(blocked) asks: > *sigh* Any word on a possible DVD release?
"Even more than the weekday strip, *this* is the way the series was made to be watched. Without interruptions, without a 24 hour (still less 7 day or several month) gap between episodes it becomes a whole different experience. And the earliest episodes look different when watched again after each season."
This is pretty much the reaction of everyone who's sat and watched the show through in a concentrated form; it's a whole other show. It's all contiguous, even when it looks like it ain't, and the artificial breaks were pretty much ignored in the writing.
"This is a staggering achievement, especially within the confines of American commercial television. I don't think anyone yet realizes what you've done here. And when they get the first dim glimmers of the idea, and try to copy it, they'll only see the surface mechanics of a continuing story and never see the sheer *work* that went into crafting almost every line and gesture of each of each show so that it could pay off two or three years down the road."
I'm okay with that; I always said that B5 wouldn't really be appreciated for what it is for several years down the line. This is a part of the reason for that. It has to run through several times, and become a part of the general consciousness, and be perceived for what it is.

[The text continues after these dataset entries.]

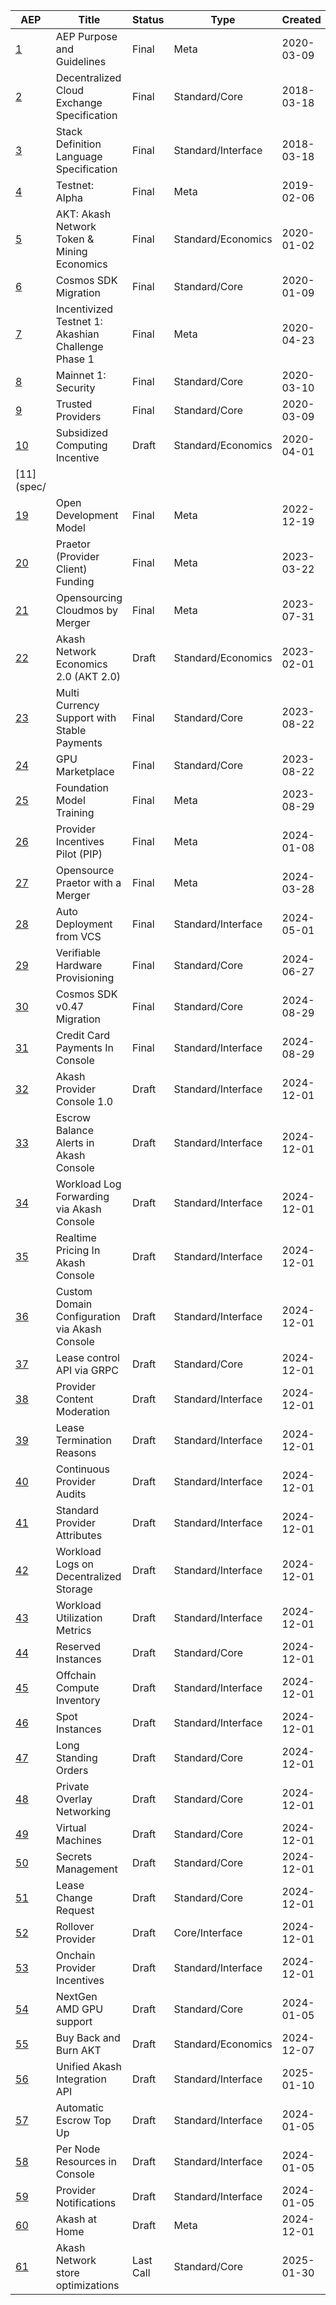 | AEP | Title | Status | Type | Created | Completed | Estimated |
| --- | --- | --- | --- | --- | --- | --- |
| [1](spec/aep-1) | AEP Purpose and Guidelines | Final | Meta | 2020-03-09 |  |  |
| [2](spec/aep-2) | Decentralized Cloud Exchange Specification | Final | Standard/Core | 2018-03-18 | 2018-07-30 |  |
| [3](spec/aep-3) | Stack Definition Language Specification | Final | Standard/Interface | 2018-03-18 | 2018-07-30 |  |
| [4](spec/aep-4) | Testnet: Alpha | Final | Meta | 2019-02-06 | 2019-02-06 |  |
| [5](spec/aep-5) | AKT: Akash Network Token & Mining Economics | Final | Standard/Economics | 2020-01-02 | 2020-01-31 |  |
| [6](spec/aep-6) | Cosmos SDK Migration | Final | Standard/Core | 2020-01-09 | 2020-01-29 |  |
| [7](spec/aep-7) | Incentivized Testnet 1: Akashian Challenge Phase 1 | Final | Meta | 2020-04-23 | 2020-05-22 |  |
| [8](spec/aep-8) | Mainnet 1: Security | Final | Standard/Core | 2020-03-10 | 2020-09-25 |  |
| [9](spec/aep-9) | Trusted Providers | Final | Standard/Core | 2020-03-09 | 2021-02-17 |  |
| [10](spec/aep-10) | Subsidized Computing Incentive | Draft | Standard/Economics | 2020-04-01 |  |  |
| [11](spec/
| [19](spec/aep-19) | Open Development Model | Final | Meta | 2022-12-19 | 2023-01-12 |  |
| [20](spec/aep-20) | Praetor (Provider Client) Funding | Final | Meta | 2023-03-22 | 2023-03-29 |  |
| [21](spec/aep-21) | Opensourcing Cloudmos by Merger | Final | Meta | 2023-07-31 | 2023-08-15 |  |
| [22](spec/aep-22) | Akash Network Economics 2.0 (AKT 2.0) | Draft | Standard/Economics | 2023-02-01 |  |  |
| [23](spec/aep-23) | Multi Currency Support with Stable Payments | Final | Standard/Core | 2023-08-22 | 2023-08-29 |  |
| [24](spec/aep-24) | GPU Marketplace | Final | Standard/Core | 2023-08-22 | 2023-08-29 |  |
| [25](spec/aep-25) | Foundation Model Training | Final | Meta | 2023-08-29 | 2024-04-01 |  |
| [26](spec/aep-26) | Provider Incentives Pilot (PIP) | Final | Meta | 2024-01-08 | 2024-02-09 |  |
| [27](spec/aep-27) | Opensource Praetor with a Merger | Final | Meta | 2024-03-28 | 2024-04-12 |  |
| [28](spec/aep-28) | Auto Deployment from VCS | Final | Standard/Interface | 2024-05-01 | 2024-11-04 |  |
| [29](spec/aep-29) | Verifiable Hardware Provisioning | Final | Standard/Core | 2024-06-27 |  | 2025-07-01 |
| [30](spec/aep-30) | Cosmos SDK v0.47 Migration | Final | Standard/Core | 2024-08-29 |  | 2025-02-28 |
| [31](spec/aep-31) | Credit Card Payments In Console | Final | Standard/Interface | 2024-08-29 | 2024-11-04 |  |
| [32](spec/aep-32) | Akash Provider Console 1.0 | Draft | Standard/Interface | 2024-12-01 |  | 2025-01-30 |
| [33](spec/aep-33) | Escrow Balance Alerts in Akash Console | Draft | Standard/Interface | 2024-12-01 |  | 2025-02-28 |
| [34](spec/aep-34) | Workload Log Forwarding via Akash Console | Draft | Standard/Interface | 2024-12-01 |  | 2025-03-15 |
| [35](spec/aep-35) | Realtime Pricing In Akash Console | Draft | Standard/Interface | 2024-12-01 |  | 2025-03-30 |
| [36](spec/aep-36) | Custom Domain Configuration via Akash Console | Draft | Standard/Interface | 2024-12-01 |  | 2025-06-30 |
| [37](spec/aep-37) | Lease control API via GRPC | Draft | Standard/Core | 2024-12-01 |  | 2025-04-30 |
| [38](spec/aep-38) | Provider Content Moderation | Draft | Standard/Interface | 2024-12-01 |  | 2025-07-30 |
| [39](spec/aep-39) | Lease Termination Reasons | Draft | Standard/Interface | 2024-12-01 |  | 2025-06-30 |
| [40](spec/aep-40) | Continuous Provider Audits | Draft | Standard/Interface | 2024-12-01 |  | 2025-05-15 |
| [41](spec/aep-41) | Standard Provider Attributes | Draft | Standard/Interface | 2024-12-01 |  | 2025-04-30 |
| [42](spec/aep-42) | Workload Logs on Decentralized Storage | Draft | Standard/Interface | 2024-12-01 |  | 2025-12-30 |
| [43](spec/aep-43) | Workload Utilization Metrics | Draft | Standard/Interface | 2024-12-01 |  | 2025-06-30 |
| [44](spec/aep-44) | Reserved Instances | Draft | Standard/Core | 2024-12-01 |  | 2026-08-30 |
| [45](spec/aep-45) | Offchain Compute Inventory | Draft | Standard/Interface | 2024-12-01 |  | 2025-11-30 |
| [46](spec/aep-46) | Spot Instances | Draft | Standard/Interface | 2024-12-01 |  | 2026-08-30 |
| [47](spec/aep-47) | Long Standing Orders | Draft | Standard/Core | 2024-12-01 |  | 2025-12-31 |
| [48](spec/aep-48) | Private Overlay Networking | Draft | Standard/Core | 2024-12-01 |  | 2026-05-30 |
| [49](spec/aep-49) | Virtual Machines | Draft | Standard/Core | 2024-12-01 |  | 2026-02-20 |
| [50](spec/aep-50) | Secrets Management | Draft | Standard/Core | 2024-12-01 |  | 2025-11-30 |
| [51](spec/aep-51) | Lease Change Request | Draft | Standard/Core | 2024-12-01 |  | 2026-01-30 |
| [52](spec/aep-52) | Rollover Provider | Draft | Core/Interface | 2024-12-01 |  | 2025-06-30 |
| [53](spec/aep-53) | Onchain Provider Incentives | Draft | Standard/Interface | 2024-12-01 |  | 2025-05-30 |
| [54](spec/aep-54) | NextGen AMD GPU support | Draft | Standard/Core | 2024-01-05 |  | 2025-05-15 |
| [55](spec/aep-55) | Buy Back and Burn AKT | Draft | Standard/Economics | 2024-12-07 |  | 2025-06-30 |
| [56](spec/aep-56) | Unified Akash Integration API | Draft | Standard/Interface | 2025-01-10 |  | 2025-02-15 |
| [57](spec/aep-57) | Automatic Escrow Top Up | Draft | Standard/Interface | 2024-01-05 |  | 2025-01-30 |
| [58](spec/aep-58) | Per Node Resources in Console | Draft | Standard/Interface | 2024-01-05 |  | 2025-05-15 |
| [59](spec/aep-59) | Provider Notifications | Draft | Standard/Interface | 2024-01-05 |  | 2025-03-15 |
| [60](spec/aep-60) | Akash at Home | Draft | Meta | 2024-12-01 |  | 2026-03-30 |
| [61](spec/aep-61) | Akash Network store optimizations | Last Call | Standard/Core | 2025-01-30 |  | 2025-02-28 |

"This is the first series I've ever seen that *can't* be fully appreciated the first time through. Reruns aren't a commercial byproduct of this show, in a curious way they are the point. I'm finally starting to see what you meant long ago when you mentioned a "four dimensional hologram.""
(Actually the term was holographic storytelling, but the point obtains.) Usually, reruns are considered an aftermarket...here the show was written with that in mind to some extent. It was written for the long haul, so to speak.
I'll be very curious to see the perception of the show ten years hence.